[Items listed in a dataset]

+ + + + +

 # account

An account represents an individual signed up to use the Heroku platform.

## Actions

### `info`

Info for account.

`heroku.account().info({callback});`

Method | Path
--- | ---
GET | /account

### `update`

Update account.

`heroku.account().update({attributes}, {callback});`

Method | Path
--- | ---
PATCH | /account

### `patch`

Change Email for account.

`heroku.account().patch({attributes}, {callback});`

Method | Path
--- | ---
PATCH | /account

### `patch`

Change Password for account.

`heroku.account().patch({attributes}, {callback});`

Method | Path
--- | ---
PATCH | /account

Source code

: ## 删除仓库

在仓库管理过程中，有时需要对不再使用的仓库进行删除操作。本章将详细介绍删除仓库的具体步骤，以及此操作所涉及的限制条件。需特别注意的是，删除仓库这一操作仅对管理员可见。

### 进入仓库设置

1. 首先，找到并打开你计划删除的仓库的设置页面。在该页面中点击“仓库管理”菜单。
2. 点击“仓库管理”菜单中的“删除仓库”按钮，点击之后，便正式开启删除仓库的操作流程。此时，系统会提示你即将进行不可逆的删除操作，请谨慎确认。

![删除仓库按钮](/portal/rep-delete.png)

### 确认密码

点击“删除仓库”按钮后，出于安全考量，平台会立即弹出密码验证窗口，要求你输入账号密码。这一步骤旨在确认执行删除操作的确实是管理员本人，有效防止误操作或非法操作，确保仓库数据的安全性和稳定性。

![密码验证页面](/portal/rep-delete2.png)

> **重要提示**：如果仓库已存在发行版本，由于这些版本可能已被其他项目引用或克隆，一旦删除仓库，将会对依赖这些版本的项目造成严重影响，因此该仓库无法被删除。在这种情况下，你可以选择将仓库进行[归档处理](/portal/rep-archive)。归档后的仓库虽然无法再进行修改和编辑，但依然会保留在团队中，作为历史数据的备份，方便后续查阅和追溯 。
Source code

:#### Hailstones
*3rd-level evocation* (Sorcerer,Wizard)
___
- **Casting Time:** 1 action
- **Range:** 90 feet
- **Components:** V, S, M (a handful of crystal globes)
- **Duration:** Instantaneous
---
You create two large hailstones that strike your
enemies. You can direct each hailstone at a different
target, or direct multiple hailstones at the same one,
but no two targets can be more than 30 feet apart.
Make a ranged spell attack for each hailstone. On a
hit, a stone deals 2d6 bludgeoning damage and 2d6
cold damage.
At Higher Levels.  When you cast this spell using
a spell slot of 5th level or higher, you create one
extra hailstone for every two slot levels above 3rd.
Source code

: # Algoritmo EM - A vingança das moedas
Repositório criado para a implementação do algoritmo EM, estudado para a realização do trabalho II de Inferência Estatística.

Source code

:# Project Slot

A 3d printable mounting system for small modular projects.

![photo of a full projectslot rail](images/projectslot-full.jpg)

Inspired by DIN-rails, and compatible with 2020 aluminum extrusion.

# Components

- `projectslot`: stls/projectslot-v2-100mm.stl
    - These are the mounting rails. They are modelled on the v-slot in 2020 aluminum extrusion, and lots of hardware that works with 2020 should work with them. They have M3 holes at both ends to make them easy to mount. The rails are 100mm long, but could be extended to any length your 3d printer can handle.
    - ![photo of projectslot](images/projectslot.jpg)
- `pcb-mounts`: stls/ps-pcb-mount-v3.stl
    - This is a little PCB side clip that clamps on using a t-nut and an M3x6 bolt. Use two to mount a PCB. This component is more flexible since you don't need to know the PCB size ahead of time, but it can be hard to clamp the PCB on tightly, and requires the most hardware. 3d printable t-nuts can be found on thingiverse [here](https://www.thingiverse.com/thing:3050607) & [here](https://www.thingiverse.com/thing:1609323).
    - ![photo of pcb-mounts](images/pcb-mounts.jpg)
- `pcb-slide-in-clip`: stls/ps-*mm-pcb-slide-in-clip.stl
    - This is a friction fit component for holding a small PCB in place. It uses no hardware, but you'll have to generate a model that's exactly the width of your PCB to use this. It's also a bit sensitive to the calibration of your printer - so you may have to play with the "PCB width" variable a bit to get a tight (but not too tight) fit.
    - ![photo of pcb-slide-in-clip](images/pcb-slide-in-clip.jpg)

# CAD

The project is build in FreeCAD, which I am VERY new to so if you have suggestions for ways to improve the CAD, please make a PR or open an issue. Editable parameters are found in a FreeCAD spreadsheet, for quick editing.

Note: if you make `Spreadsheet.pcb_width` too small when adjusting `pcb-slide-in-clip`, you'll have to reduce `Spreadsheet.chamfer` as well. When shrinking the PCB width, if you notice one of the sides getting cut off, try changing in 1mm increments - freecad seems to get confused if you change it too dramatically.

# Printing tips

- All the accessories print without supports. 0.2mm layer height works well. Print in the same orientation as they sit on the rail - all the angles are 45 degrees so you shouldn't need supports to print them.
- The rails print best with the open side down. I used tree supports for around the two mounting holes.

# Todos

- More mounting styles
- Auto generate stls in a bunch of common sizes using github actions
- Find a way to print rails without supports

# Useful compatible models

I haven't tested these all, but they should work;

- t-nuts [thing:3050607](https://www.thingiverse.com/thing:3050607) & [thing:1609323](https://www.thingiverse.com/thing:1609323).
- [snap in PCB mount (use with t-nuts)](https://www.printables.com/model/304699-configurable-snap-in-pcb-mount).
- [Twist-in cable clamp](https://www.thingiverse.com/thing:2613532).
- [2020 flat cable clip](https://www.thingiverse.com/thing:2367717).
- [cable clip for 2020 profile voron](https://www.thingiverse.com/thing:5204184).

+ + + + +

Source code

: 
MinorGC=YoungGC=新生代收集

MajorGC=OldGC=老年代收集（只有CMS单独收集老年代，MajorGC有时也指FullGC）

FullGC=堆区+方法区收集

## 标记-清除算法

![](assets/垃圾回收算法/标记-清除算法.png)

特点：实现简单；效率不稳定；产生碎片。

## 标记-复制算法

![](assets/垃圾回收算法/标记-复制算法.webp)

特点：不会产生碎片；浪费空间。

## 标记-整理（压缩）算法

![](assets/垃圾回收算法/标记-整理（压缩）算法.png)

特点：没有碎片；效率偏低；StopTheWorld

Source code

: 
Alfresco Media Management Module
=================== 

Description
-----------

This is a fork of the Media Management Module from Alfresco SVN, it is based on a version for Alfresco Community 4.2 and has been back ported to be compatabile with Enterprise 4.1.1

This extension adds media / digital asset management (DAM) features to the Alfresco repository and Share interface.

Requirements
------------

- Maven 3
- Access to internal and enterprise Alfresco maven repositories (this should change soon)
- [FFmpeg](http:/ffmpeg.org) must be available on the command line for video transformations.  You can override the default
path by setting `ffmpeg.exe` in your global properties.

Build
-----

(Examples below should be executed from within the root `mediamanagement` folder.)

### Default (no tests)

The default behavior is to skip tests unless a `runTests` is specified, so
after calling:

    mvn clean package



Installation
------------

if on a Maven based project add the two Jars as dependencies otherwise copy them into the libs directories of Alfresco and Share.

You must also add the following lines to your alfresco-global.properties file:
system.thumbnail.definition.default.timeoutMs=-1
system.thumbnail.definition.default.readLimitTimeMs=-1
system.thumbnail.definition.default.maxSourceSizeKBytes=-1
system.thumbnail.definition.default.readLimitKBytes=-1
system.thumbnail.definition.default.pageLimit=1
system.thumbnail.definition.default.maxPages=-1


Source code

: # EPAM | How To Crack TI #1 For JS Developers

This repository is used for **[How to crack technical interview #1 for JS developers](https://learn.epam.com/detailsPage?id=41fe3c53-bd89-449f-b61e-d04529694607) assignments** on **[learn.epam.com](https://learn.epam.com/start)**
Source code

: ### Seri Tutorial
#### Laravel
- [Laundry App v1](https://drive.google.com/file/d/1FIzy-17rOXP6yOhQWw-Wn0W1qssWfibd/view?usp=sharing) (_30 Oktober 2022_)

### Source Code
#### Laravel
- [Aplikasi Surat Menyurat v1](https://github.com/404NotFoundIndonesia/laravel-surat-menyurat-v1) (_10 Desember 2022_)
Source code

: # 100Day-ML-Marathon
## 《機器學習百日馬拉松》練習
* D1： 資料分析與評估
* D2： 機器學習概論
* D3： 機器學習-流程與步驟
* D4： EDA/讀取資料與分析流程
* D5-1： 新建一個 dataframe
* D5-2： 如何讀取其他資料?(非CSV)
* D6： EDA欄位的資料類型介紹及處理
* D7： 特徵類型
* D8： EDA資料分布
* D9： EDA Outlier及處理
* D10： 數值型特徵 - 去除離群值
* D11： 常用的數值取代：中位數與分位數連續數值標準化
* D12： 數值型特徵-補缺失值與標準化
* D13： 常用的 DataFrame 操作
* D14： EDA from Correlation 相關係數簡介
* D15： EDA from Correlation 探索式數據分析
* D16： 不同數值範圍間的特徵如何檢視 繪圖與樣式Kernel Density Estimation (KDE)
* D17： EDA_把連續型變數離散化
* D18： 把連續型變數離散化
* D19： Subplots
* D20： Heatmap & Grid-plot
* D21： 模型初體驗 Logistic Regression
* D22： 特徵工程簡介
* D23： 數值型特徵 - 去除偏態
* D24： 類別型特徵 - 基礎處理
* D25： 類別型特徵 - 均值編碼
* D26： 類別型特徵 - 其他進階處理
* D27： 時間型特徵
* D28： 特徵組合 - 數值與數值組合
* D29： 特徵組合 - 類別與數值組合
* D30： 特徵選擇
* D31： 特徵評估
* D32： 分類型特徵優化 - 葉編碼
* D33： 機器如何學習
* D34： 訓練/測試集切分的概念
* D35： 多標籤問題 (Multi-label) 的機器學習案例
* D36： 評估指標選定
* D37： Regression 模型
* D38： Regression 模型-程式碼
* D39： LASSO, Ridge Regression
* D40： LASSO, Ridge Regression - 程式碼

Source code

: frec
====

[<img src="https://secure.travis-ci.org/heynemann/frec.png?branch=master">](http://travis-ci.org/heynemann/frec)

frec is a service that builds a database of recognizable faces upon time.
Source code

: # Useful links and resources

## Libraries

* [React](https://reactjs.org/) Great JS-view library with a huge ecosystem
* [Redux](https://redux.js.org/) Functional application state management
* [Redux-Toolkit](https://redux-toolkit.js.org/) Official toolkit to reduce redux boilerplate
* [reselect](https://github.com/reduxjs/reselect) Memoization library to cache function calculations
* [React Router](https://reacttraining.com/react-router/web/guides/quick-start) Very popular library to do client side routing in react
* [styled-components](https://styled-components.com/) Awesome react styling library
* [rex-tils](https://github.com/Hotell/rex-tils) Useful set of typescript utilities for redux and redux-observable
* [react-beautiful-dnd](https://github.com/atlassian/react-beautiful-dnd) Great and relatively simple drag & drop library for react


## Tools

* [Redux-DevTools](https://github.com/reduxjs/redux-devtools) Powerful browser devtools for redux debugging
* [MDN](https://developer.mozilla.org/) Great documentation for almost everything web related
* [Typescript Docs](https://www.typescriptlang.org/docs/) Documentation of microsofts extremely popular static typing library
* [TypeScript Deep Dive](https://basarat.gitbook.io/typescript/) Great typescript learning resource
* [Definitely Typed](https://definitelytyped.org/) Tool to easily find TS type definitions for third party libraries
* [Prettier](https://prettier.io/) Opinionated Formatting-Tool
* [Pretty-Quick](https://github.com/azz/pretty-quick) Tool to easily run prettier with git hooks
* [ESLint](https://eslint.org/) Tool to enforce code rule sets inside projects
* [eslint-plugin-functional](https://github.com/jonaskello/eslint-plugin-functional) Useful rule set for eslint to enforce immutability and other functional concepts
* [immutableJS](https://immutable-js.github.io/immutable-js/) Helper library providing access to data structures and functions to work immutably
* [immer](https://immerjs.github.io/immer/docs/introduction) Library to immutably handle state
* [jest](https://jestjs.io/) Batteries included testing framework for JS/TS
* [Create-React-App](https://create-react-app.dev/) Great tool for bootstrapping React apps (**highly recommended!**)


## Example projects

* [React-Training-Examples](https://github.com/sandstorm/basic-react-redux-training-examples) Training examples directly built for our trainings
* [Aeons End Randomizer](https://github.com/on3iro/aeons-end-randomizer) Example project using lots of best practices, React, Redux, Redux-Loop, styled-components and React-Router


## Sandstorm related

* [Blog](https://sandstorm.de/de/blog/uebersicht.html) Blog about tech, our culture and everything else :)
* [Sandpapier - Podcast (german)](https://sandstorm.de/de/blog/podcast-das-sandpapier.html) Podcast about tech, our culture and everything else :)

+ + + + +

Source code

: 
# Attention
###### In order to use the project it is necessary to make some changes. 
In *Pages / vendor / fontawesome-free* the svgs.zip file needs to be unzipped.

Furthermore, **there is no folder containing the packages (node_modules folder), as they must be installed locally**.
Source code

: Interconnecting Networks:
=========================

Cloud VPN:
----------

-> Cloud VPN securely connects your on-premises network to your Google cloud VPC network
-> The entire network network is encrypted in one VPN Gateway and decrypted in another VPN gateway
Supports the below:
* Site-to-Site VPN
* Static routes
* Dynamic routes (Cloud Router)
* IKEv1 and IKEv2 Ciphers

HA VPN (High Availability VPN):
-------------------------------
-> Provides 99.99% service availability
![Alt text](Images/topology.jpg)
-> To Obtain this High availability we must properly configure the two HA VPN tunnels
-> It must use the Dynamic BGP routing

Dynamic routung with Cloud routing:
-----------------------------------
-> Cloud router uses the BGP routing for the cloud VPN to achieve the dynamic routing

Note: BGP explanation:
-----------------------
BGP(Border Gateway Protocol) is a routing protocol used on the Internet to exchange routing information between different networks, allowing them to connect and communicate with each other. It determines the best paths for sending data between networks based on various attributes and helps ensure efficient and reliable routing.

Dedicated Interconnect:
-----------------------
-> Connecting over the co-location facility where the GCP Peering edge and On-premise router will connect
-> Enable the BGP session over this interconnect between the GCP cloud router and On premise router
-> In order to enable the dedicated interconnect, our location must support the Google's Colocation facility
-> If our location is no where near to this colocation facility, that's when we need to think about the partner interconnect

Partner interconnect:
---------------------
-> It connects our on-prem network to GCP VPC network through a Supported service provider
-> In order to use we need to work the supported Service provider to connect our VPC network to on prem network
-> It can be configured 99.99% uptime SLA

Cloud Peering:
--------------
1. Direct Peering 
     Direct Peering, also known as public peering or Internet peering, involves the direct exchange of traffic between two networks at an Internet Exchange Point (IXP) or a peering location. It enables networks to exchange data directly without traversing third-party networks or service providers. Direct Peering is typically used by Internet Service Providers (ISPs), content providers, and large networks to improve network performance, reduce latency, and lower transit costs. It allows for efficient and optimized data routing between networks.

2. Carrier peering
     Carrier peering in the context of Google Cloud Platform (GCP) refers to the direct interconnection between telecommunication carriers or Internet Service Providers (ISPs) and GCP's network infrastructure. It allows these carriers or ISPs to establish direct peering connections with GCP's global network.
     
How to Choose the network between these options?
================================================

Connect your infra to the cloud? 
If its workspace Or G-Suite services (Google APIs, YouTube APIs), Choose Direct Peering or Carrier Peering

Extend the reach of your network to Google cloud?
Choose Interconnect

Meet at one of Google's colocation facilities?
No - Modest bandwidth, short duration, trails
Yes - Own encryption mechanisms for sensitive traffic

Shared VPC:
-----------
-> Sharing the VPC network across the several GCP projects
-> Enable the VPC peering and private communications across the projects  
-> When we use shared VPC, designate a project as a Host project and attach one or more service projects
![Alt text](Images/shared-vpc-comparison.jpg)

+ + + + +

**TASK PROMPT**
Using only the entries above, output the line with "cache function calculations", the line with "redux and redux-observable", and all lines between them, exactly as they stand.

**RESPONSE TO THE EXERCISE**
* [reselect](https://github.com/reduxjs/reselect) Memoization library to cache function calculations
* [React Router](https://reacttraining.com/react-router/web/guides/quick-start) Very popular library to do client side routing in react
* [styled-components](https://styled-components.com/) Awesome react styling library
* [rex-tils](https://github.com/Hotell/rex-tils) Useful set of typescript utilities for redux and redux-observable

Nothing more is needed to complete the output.